= Beginning of Section =

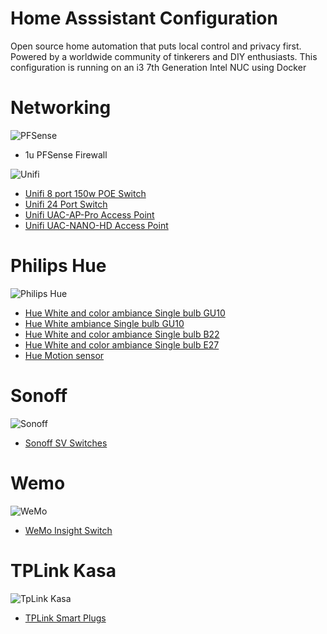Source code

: # Home Asssistant Configuration

Open source home automation that puts local control and privacy first. Powered by a worldwide community of tinkerers and DIY enthusiasts. This configuration is running on an i3 7th Generation Intel NUC using Docker

# Networking
![PFSense](https://raw.githubusercontent.com/noodlemctwoodle/hassio/master/www/PfSense-Logo.png)
- 1u PFSense Firewall

![Unifi](https://raw.githubusercontent.com/noodlemctwoodle/hassio/master/www/unifi-logo.png)
- [Unifi 8 port 150w POE Switch](https://www.ubnt.com/unifi-switching/unifi-switch-8-150w/)
- [Unifi 24 Port Switch](https://www.ubnt.com/unifi-switching/unifi-switch-2448/)
- [Unifi UAC-AP-Pro Access Point](https://www.ubnt.com/unifi/unifi-ap-ac-pro/)
- [Unifi UAC-NANO-HD Access Point](https://unifi-nanohd.ubnt.com/)

# Philips Hue
![Philips Hue](https://raw.githubusercontent.com/noodlemctwoodle/hassio/master/www/logo-hue.png)
- [Hue White and color ambiance Single bulb GU10](https://www2.meethue.com/en-gb/p/hue-white-and-color-ambiance-single-bulb-gu10/8718696485880)
- [Hue White ambiance Single bulb GU10](https://www2.meethue.com/en-gb/p/hue-white-ambiance-single-bulb-gu10/8718696598283) 
- [Hue White and color ambiance Single bulb B22](https://www2.meethue.com/en-gb/p/hue-white-and-color-ambiance-single-bulb-b22/8718696593073)
- [Hue White and color ambiance Single bulb E27](https://www2.meethue.com/en-gb/p/hue-white-and-color-ambiance-single-bulb-e27/8718696592984)
- [Hue Motion sensor](https://www2.meethue.com/en-gb/p/hue-motion-sensor/8718696595190)

# Sonoff
![Sonoff](https://raw.githubusercontent.com/noodlemctwoodle/hassio/master/www/sonofflogo.png)
- [Sonoff SV Switches](https://www.itead.cc/sonoff-sv.html)


# Wemo
![WeMo](https://raw.githubusercontent.com/noodlemctwoodle/hassio/master/www/wemo-logo.png)
- [WeMo Insight Switch](https://www.belkin.com/uk/p/P-F7C029)


# TPLink Kasa
![TpLink Kasa](https://raw.githubusercontent.com/noodlemctwoodle/hassio/master/www/tplink-logo.png)
- [TPLink Smart Plugs](https://www.tp-link.com/uk/products/details/cat-5258_HS110.html)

= End of Section =

▸ **Task item**
Hand back the data above exactly, with no images.

▸ **Answer section**
Source code

: # Home Asssistant Configuration

Open source home automation that puts local control and privacy first. Powered by a worldwide community of tinkerers and DIY enthusiasts. This configuration is running on an i3 7th Generation Intel NUC using Docker

# Networking
![PFSense](https://raw.githubusercontent.com/noodlemctwoodle/hassio/master/www/PfSense-Logo.png)
- 1u PFSense Firewall

![Unifi](https://raw.githubusercontent.com/noodlemctwoodle/hassio/master/www/unifi-logo.png)
- [Unifi 8 port 150w POE Switch](https://www.ubnt.com/unifi-switching/unifi-switch-8-150w/)
- [Unifi 24 Port Switch](https://www.ubnt.com/unifi-switching/unifi-switch-2448/)
- [Unifi UAC-AP-Pro Access Point](https://www.ubnt.com/unifi/unifi-ap-ac-pro/)
- [Unifi UAC-NANO-HD Access Point](https://unifi-nanohd.ubnt.com/)

# Philips Hue
![Philips Hue](https://raw.githubusercontent.com/noodlemctwoodle/hassio/master/www/logo-hue.png)
- [Hue White and color ambiance Single bulb GU10](https://www2.meethue.com/en-gb/p/hue-white-and-color-ambiance-single-bulb-gu10/8718696485880)
- [Hue White ambiance Single bulb GU10](https://www2.meethue.com/en-gb/p/hue-white-ambiance-single-bulb-gu10/8718696598283) 
- [Hue White and color ambiance Single bulb B22](https://www2.meethue.com/en-gb/p/hue-white-and-color-ambiance-single-bulb-b22/8718696593073)
- [Hue White and color ambiance Single bulb E27](https://www2.meethue.com/en-gb/p/hue-white-and-color-ambiance-single-bulb-e27/8718696592984)
- [Hue Motion sensor](https://www2.meethue.com/en-gb/p/hue-motion-sensor/8718696595190)

# Sonoff
![Sonoff](https://raw.githubusercontent.com/noodlemctwoodle/hassio/master/www/sonofflogo.png)
- [Sonoff SV Switches](https://www.itead.cc/sonoff-sv.html)


# Wemo
![WeMo](https://raw.githubusercontent.com/noodlemctwoodle/hassio/master/www/wemo-logo.png)
- [WeMo Insight Switch](https://www.belkin.com/uk/p/P-F7C029)


# TPLink Kasa
![TpLink Kasa](https://raw.githubusercontent.com/noodlemctwoodle/hassio/master/www/tplink-logo.png)
- [TPLink Smart Plugs](https://www.tp-link.com/uk/products/details/cat-5258_HS110.html)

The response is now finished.